PROMPT – Check each line of the entries. Copy the ones that contain the string "dashboards".

** SUPPLIED MATERIAL follows **

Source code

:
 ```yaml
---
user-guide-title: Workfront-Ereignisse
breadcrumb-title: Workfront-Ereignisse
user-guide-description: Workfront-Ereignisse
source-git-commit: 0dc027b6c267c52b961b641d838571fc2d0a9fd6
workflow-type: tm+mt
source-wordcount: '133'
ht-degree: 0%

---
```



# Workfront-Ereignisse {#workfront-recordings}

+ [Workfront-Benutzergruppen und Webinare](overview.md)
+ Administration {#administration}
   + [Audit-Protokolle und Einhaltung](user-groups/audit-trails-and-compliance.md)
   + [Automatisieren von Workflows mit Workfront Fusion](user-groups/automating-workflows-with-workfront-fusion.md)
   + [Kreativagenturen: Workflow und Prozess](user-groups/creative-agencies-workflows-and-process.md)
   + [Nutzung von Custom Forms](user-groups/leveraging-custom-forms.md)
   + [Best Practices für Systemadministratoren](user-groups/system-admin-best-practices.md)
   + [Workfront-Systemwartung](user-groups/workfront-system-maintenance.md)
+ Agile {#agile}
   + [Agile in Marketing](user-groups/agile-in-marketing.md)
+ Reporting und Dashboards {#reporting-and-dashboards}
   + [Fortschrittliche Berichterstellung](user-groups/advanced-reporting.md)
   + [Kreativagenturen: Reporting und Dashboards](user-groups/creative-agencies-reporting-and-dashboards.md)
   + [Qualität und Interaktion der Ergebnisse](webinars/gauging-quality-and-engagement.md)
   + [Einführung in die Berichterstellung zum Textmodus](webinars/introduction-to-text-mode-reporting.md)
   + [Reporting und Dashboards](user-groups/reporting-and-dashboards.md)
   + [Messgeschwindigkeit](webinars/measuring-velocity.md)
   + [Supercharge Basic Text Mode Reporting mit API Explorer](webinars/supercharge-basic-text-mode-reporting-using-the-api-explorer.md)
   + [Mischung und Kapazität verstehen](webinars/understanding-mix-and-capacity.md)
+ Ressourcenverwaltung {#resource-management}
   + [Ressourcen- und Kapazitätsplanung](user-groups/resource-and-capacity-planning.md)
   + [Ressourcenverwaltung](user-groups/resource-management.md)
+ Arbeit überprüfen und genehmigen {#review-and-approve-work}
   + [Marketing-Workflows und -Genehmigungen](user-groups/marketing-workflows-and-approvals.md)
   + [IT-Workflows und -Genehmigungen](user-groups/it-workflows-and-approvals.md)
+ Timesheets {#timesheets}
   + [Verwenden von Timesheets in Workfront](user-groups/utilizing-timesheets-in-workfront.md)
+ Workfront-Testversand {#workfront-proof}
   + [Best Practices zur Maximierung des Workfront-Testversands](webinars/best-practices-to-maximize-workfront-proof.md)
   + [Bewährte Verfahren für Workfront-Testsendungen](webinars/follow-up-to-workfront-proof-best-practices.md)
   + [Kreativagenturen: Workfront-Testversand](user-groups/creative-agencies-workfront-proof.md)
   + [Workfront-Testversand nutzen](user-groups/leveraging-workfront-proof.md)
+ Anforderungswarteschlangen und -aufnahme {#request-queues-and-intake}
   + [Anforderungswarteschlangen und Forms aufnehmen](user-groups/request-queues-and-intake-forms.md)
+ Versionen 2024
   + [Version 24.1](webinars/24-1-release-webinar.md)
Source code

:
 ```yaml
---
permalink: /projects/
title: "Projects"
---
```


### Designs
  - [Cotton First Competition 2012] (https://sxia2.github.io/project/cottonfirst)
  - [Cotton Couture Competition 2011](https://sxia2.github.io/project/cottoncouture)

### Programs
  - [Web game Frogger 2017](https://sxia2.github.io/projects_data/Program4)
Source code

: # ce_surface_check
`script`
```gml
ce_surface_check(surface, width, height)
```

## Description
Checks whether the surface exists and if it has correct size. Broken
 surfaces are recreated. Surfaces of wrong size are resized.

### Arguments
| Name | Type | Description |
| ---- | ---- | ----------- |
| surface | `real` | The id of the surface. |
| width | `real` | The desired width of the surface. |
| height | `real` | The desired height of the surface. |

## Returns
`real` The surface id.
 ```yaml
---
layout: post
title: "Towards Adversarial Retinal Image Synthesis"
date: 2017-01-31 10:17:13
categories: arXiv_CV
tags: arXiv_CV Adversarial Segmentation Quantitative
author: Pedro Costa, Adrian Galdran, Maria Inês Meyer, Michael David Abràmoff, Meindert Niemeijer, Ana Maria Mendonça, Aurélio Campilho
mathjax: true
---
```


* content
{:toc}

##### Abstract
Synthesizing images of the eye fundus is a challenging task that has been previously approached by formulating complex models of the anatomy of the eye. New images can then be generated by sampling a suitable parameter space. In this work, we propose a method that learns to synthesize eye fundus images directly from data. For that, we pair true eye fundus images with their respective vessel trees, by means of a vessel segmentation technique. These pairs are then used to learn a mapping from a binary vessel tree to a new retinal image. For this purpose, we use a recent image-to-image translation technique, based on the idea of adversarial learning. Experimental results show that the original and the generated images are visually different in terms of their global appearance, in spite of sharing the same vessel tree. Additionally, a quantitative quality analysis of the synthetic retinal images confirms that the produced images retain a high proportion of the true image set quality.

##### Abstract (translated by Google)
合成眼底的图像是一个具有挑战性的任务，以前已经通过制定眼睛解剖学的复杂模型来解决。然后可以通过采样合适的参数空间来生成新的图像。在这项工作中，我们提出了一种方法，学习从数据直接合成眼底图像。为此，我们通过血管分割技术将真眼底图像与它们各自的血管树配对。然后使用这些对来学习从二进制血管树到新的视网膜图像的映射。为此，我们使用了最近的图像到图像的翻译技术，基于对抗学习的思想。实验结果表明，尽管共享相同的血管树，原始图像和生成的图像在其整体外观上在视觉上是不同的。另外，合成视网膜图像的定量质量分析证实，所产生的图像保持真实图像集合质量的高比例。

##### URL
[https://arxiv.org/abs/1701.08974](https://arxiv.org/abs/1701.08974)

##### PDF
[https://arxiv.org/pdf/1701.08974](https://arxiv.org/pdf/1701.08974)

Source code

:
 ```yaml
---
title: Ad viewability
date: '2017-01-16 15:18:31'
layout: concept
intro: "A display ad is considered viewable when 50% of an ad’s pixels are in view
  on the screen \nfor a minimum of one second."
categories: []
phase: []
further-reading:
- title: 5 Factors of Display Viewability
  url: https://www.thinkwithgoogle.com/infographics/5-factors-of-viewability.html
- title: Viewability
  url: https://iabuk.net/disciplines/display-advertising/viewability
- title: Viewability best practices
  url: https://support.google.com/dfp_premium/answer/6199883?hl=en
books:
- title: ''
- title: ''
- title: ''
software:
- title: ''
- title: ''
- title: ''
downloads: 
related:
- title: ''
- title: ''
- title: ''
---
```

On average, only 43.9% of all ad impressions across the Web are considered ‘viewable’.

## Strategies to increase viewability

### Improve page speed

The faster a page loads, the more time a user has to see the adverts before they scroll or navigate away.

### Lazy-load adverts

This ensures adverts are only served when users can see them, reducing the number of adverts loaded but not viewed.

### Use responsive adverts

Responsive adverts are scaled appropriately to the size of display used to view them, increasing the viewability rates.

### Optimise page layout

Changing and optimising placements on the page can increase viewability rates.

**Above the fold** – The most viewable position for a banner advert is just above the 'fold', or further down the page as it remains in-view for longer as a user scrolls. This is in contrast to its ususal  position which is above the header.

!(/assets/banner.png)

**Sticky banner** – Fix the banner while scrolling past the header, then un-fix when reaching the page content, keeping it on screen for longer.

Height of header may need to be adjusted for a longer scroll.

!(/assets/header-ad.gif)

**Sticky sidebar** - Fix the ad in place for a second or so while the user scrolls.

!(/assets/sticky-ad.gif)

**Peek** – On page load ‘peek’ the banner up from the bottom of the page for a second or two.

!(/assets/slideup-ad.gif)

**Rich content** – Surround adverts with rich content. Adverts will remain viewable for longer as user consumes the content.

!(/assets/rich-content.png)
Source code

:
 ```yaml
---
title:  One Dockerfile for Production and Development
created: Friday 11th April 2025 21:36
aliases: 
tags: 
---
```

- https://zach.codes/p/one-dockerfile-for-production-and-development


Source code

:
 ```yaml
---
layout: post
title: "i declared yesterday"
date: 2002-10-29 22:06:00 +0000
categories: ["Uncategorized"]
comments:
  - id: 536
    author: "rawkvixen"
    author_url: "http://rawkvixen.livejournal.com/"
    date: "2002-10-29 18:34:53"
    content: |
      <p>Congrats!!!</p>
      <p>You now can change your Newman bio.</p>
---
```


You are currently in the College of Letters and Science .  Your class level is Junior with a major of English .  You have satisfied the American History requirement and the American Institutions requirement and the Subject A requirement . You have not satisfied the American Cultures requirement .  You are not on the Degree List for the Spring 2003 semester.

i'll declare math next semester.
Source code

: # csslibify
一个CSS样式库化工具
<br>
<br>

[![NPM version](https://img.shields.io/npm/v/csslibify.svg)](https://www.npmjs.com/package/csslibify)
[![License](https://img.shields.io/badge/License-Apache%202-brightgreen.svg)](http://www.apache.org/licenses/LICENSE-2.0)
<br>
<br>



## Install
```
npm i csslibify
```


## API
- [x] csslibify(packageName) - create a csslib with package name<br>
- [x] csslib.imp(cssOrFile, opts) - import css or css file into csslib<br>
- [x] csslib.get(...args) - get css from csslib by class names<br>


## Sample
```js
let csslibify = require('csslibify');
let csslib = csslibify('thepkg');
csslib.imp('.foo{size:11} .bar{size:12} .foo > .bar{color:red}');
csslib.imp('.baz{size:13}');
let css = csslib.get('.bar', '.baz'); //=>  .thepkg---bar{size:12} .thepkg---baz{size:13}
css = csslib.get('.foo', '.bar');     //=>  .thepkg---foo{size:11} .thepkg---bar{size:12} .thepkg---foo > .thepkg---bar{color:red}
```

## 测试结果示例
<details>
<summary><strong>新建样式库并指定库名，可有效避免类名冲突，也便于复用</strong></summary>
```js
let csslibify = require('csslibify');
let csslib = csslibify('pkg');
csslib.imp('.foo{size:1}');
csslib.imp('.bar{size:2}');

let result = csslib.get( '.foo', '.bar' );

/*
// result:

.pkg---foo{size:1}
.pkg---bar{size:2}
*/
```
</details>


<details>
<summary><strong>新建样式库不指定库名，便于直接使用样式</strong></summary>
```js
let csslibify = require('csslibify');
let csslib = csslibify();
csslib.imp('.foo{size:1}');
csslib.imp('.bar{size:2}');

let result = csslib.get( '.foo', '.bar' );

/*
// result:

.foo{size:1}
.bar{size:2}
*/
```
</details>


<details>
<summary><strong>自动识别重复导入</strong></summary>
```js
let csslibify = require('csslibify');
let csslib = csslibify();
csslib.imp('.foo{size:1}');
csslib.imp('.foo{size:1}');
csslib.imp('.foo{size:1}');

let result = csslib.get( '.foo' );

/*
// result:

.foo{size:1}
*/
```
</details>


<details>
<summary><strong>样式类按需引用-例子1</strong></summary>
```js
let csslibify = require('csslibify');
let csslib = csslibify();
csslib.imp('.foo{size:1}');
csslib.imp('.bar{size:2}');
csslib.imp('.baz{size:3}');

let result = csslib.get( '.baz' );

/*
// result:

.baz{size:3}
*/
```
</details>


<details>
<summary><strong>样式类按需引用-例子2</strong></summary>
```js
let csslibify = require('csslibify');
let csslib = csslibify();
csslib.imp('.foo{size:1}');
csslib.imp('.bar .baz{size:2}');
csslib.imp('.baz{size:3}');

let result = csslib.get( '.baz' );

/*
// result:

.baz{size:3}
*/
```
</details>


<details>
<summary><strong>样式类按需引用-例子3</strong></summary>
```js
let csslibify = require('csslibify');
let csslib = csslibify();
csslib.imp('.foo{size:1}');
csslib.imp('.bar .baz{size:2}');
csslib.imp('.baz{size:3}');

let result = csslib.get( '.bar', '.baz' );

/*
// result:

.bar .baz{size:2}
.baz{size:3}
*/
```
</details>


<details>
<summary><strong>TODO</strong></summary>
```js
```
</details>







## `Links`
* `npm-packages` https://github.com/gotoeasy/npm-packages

** End of SUPPLIED MATERIAL **

ANSWER –
+ Reporting und Dashboards {#reporting-and-dashboards}
   + [Kreativagenturen: Reporting und Dashboards](user-groups/creative-agencies-reporting-and-dashboards.md)
   + [Reporting und Dashboards](user-groups/reporting-and-dashboards.md)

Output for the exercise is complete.